2015 was the best year on record for deals in the data centre, hosting and managed services sector, according to 451. The two most prominent companies in the colocation space are Digital Realty and Equinix; the former commands the most real estate by square feet (7.8% of share), while the latter, despite having less than half of the footprint, coughs up the most annual revenues (8.1% compared to 5.6% for Digital Realty).

According to the research, the largest global region in terms of operational space is Asia Pacific (40.1%), followed by North America (33.7%) and EMEA (22.1%). By 2018, the overall footprint for global colocation will be at 176.5 million, up from 132.4 million today.

“Colocation is quickly becoming the nexus of both cloud and enterprise IT,” said Katie Broderick, 451 research director. “The colocation market is serving as ‘data centre arms dealer’ to both enterprises and the cloud. In this process, colocation is often becoming the strategic connection point between the two.”

These figures continue to be one in the eye for those who predicted cloud would kill the data centre.
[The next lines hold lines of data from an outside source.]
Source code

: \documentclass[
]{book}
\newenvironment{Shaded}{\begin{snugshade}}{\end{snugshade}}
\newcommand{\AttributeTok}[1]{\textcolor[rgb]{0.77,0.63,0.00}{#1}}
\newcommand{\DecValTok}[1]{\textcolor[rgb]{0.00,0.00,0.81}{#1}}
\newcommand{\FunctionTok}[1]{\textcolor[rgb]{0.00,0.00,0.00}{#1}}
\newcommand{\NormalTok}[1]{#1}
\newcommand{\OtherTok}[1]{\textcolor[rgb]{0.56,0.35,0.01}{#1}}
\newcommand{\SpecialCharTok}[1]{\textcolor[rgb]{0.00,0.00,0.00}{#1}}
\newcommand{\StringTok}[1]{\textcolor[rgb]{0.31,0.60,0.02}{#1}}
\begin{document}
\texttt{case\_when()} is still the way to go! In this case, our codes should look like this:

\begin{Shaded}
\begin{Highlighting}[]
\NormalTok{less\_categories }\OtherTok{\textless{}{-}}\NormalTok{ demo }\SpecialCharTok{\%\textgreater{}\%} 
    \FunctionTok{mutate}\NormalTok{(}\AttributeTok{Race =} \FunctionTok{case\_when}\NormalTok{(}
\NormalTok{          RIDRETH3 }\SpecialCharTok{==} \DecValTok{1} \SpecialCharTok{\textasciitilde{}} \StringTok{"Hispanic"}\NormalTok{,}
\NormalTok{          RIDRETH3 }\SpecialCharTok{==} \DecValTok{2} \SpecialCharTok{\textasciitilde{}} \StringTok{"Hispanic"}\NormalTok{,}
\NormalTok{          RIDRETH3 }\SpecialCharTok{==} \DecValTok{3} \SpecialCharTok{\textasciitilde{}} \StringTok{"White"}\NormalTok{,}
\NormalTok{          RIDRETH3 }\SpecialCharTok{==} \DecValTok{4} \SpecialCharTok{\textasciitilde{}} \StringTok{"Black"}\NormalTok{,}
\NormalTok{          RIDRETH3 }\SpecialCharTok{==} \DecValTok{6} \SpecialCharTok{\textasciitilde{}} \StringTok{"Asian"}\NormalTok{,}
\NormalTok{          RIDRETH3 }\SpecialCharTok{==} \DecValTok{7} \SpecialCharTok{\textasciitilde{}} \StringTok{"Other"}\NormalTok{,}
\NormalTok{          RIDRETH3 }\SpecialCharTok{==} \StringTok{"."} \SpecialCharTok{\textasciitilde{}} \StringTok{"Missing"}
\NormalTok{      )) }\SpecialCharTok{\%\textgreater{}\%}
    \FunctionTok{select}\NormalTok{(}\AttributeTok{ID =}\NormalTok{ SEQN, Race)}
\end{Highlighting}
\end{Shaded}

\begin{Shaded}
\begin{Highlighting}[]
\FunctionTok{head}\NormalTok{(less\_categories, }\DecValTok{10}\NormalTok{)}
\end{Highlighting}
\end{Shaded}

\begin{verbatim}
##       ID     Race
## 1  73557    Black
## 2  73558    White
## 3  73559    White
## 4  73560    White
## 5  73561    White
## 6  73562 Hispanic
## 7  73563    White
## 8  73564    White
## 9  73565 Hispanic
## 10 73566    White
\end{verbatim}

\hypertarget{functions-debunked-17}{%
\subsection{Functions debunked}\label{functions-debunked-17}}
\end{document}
As a Logicworks post explained in February: “As enterprises begin to move ‘easy’ workloads to [providers such as] AWS, they want to move not-ready workloads to a managed environment outside their internal data centres.

“Colocation is rising in popularity precisely because enterprises want cloud,” it adds. “It fits well into a hybrid cloud plan, helps enterprises consolidate data centres, and helps transition people and processes to a shared responsibility model.”

For data centres overall, the leading market continues to be the US. According to the latest figures from Synergy Research, almost half (46%) of major cloud and internet data centre sites are based there, with China second placed at only 6% of coverage.